Auch in der kulturellen Bildung ist der Fachkräftemangel schon zu spüren und unsere Dozentinnen sind unser größtes Gut. Es sind alles tolle Musikerinnen, Künstler*innen, Kreative, die neben großem Engagement ein großes Herz mitbringen für die Kinder, die oft viele Nöte haben. Daher setzen wir uns dafür ein, dass sie geschult werden, um den riesigen Herausforderungen, die heute an den Schulen herrschen, standzuhalten. Zudem übernimmt der Verein immer mehr Koordinierungsaufgaben an den Schulen, um die zusätzlichen Projekte, die heute immer öfters im offenen Ganztagsunterricht stattfinden, sinnvoll einzubetten und die Schulen zu entlasten. Das bedeutet für uns, ein wenig wegzukommen von der Projektitis, wo nach relativ kurzer Zeit wieder Schluss ist, sondern dafür zu sorgen, dass die Programme längerfristig Bestand haben.
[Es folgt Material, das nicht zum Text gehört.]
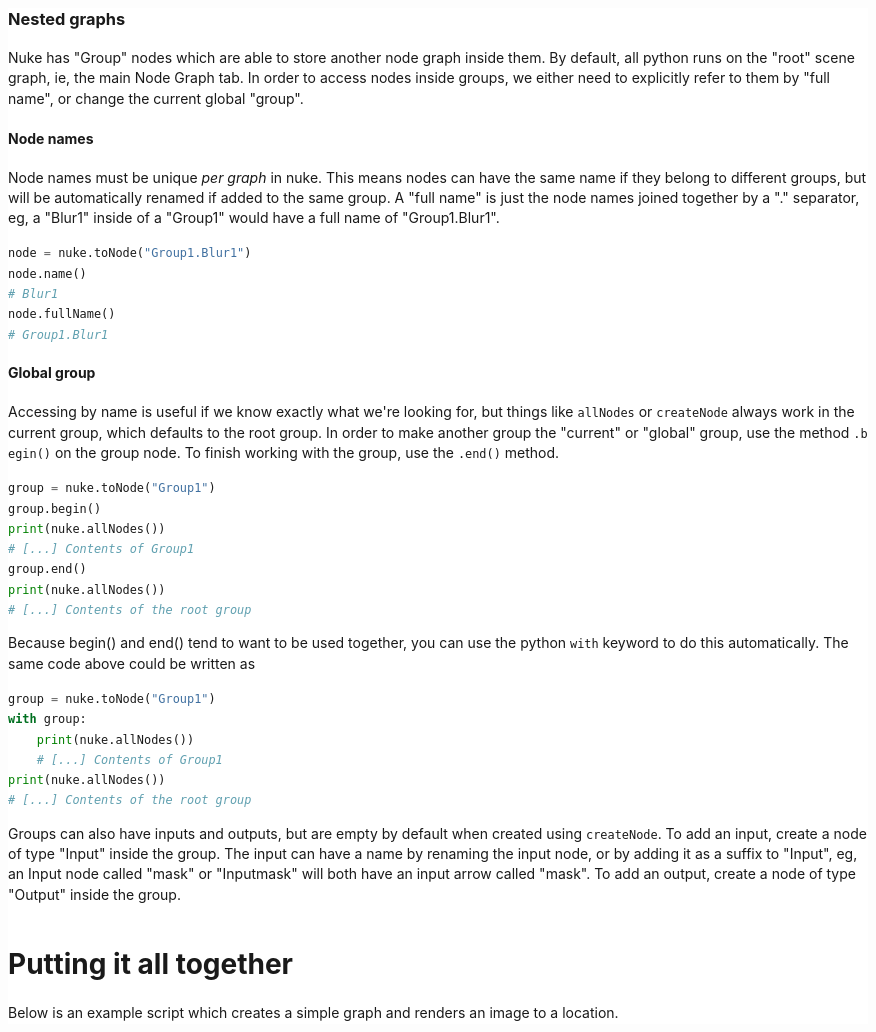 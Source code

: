 ### Nested graphs
Nuke has "Group" nodes which are able to store another node graph inside them. By default, all python runs on the "root" scene graph, ie, the main Node Graph tab. In order to access nodes inside groups, we either need to explicitly refer to them by "full name", or change the current global "group".

#### Node names
Node names must be unique _per graph_ in nuke. This means nodes can have the same name if they belong to different groups, but will be automatically renamed if added to the same group. A "full name" is just the node names joined together by a "." separator, eg, a "Blur1" inside of a "Group1" would have a full name of "Group1.Blur1".
```python
node = nuke.toNode("Group1.Blur1")
node.name()
# Blur1
node.fullName()
# Group1.Blur1
```

#### Global group
Accessing by name is useful if we know exactly what we're looking for, but things like `allNodes` or `createNode` always work in the current group, which defaults to the root group. In order to make another group the "current" or "global" group, use the method `.begin()` on the group node. To finish working with the group, use the `.end()` method.
```python
group = nuke.toNode("Group1")
group.begin()
print(nuke.allNodes())
# [...] Contents of Group1
group.end()
print(nuke.allNodes())
# [...] Contents of the root group
```

Because begin() and end() tend to want to be used together, you can use the python `with` keyword to do this automatically. The same code above could be written as
```python
group = nuke.toNode("Group1")
with group:
    print(nuke.allNodes())
    # [...] Contents of Group1
print(nuke.allNodes())
# [...] Contents of the root group
```

Groups can also have inputs and outputs, but are empty by default when created using `createNode`. To add an input, create a node of type "Input" inside the group. The input can have a name by renaming the input node, or by adding it as a suffix to "Input", eg, an Input node called "mask" or "Inputmask" will both have an input arrow called "mask". To add an output, create a node of type "Output" inside the group.

# Putting it all together
Below is an example script which creates a simple graph and renders an image to a location.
Dafür braucht es mehr Mittel. Uns freut es besonders, wenn zum Beispiel kurz vor dem letzten Vincentino-Team-Tag Anfragen von den Schulen kamen, ob die begleitenden Erzieher auch teilnehmen dürfen. Dann wissen wir, wir machen einiges richtig.

Bei Vincentino geht es um kulturelle Bildung. Haben Sie dazu eine besondere Beziehung – vielleicht sogar schon seit Ihrer Kindheit?
Mein Vater saß viel und gerne am Flügel oder an der Orgel, mein Bruder spielte ganz hervorragend Klavier und war im Schulorchester am Kontrabass – bei uns zu Hause war eigentlich immer Musik. Ich selbst habe Querflöte gespielt, war auch im Schulorchester, davor schon im Kinderchor. Außerdem bei der Schülerzeitung und in der Theatergruppe – also, ich habe das volle Programm genießen dürfen. Zur Musikerin oder Schauspielerin hat es dann nicht gereicht, dafür bin ich heute in meinem Beruf als Journalistin sehr glücklich. Diese Breite an Angeboten sollte doch wenn möglich alle Kinder erreichen.

Sie sind die Gründerin, Initiatorin und das Gesicht von Vincentino. Aber allein auf weiter Flur sind Sie glücklicherweise nicht. Wer unterstützt Sie bei dieser wichtigen Arbeit?
Neben den Dozent*innen, die ich schon angesprochen habe, braucht es natürlich immer Enthusiasten, die mit an Bord sind. Wir schätzen uns glücklich, dass das auch unsere Mitglieder so sehen. So stemmt Zeev Rosenberg für uns schon seit einigen Jahren ein Minigolf-Turnier zugunsten von Vincentino und auch die Profi-Golfer haben uns seit Kurzem entdeckt, wie auch der Lions Club Berlin, der die LöwenHerzGala erfunden hat und zum 3. Mal ausrichtet. Das alles ist unbezahlbar und wir danken von Herzen. Besonders hervorheben möchte ich auch Ulla Giesler, unsere Programmleiterin. Ohne sie gäbe es Vincentino gar nicht.

Wie können andere Interessierte Sie unterstützen?
Spenden darf natürlich jeder sehr gerne, um noch mehr kulturelle Bildungsangebote an den Schulen zu ermöglichen. Wenn es um konkrete Angebote oder Anfragen im Rahmen unserer Programme geht, ist Ulla Giesler, unsere Programmleitung, die richtige Ansprechpartnerin.